London, 28 April 1998 (RFE/RL) -- A recent report says Germany is edging towards a new vision of Europe, leaving behind the concept of a closely-integrated federal union in favor of a widening Europe with different levels of development in member states.

The claim comes in the latest edition of Strategic Survey, an analysis of world events over the past year published by the London-based International Institute for Strategic Studies.

Commenting on plans to expand the EU to include the East/Central Europeans, the report says Germany's policy on enlargement has recently moved closer to that of Britain and away from that of its closest EU ally, France. Britain is one of the most vocal advocates of the eastward expansion of the EU, saying it wants a union of 25 to 30 members, and an end to "50 years of the artificial division of the continent."

But Britain is skeptical about the vision of full political and economic union long pressed by the Bonn-Paris axis, and is reluctant to surrender further national sovereignty to Brussels.

Chancellor Helmut Kohl appeared to move closer to the British position when he recently stood in the way of allowing more EU decisions by majority vote, particularly on asylum and immigration.

Kohl also blocked a French proposal for new EU spending aimed at lowering continental Europe's 12 percent jobless rate, insisting that employment policy should remain in national hands.

The shift in Germany's policy towards EU decision-making may reflect a rethink on how to prepare for the single currency.

Germany has long demanded that the new currency to replace the deutschmark should be a "hard" one. But it has had to accept membership for the southern European countries, Italy, Spain, and Portugal, whose monetary policy has long been regarded as "soft".

The report says Germany was unable to oppose membership for these so-called "Club Med" countries because of its own struggle to meet the strict Maastricht Treaty criteria on budget deficits.

Now, a total of 11 EU nations (all except Britain, Sweden, Denmark and Greece) will be "in" at the launch of the Euro on Jan 1, 1999. This is more than the "hard core" Bonn originally anticipated.

This in turn has brought new domestic political pressures on Kohl who recently announced his decision to run for a fifth term.

Many Germans are unhappy about the decision to abandon the deutschmark and question Germany's disproportionately high (60 percent of the total) net contribution to the EU budget.

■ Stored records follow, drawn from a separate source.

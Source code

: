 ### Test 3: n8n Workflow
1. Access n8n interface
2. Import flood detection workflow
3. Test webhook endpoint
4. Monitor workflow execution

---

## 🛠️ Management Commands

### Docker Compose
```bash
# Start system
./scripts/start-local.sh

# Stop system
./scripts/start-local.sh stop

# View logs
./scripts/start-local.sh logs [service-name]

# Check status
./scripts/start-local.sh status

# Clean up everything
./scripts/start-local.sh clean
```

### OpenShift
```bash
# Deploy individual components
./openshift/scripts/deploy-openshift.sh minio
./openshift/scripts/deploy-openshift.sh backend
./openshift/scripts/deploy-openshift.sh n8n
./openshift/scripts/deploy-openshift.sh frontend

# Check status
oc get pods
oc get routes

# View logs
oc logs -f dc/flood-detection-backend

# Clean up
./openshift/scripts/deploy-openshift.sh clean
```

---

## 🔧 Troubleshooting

Critics say Kohl, whose hopes of winning the September elections now look in doubt, should more strongly focus on domestic concerns, such as jobs, immigration and crime, and more vigorously defend Germany's national interests in Europe. So, electoral calculations may have influenced his shift over the EU.

RFE/RL correspondent says the East/Central Europeans will now be closely monitoring the rival German political parties' statements on enlargement in the run-up the autumn general elections.

The EU has invited Poland, the Czech Republic, Hungary, Slovenia and Estonia, together with Cyprus, to begin negotiations on accession. The remaining five new applicants, Latvia, Lithuania, Slovakia, Bulgaria and Romania, will have to wait in the queue.

The new report says, with 80,000 pages of European guidelines and rules to be negotiated, it is unlikely that full membership will be achieved by any of the front-runners much before 2005.

The report warns, however, that the enlargement of the EU may hinge on a successful launch of the single currency. If the euro falls into difficulty, or meets outright failure, this would plunge Europe "into the doldrums". If that happens, plans to expand the EU could be shelved. As always, much will depend on Germany.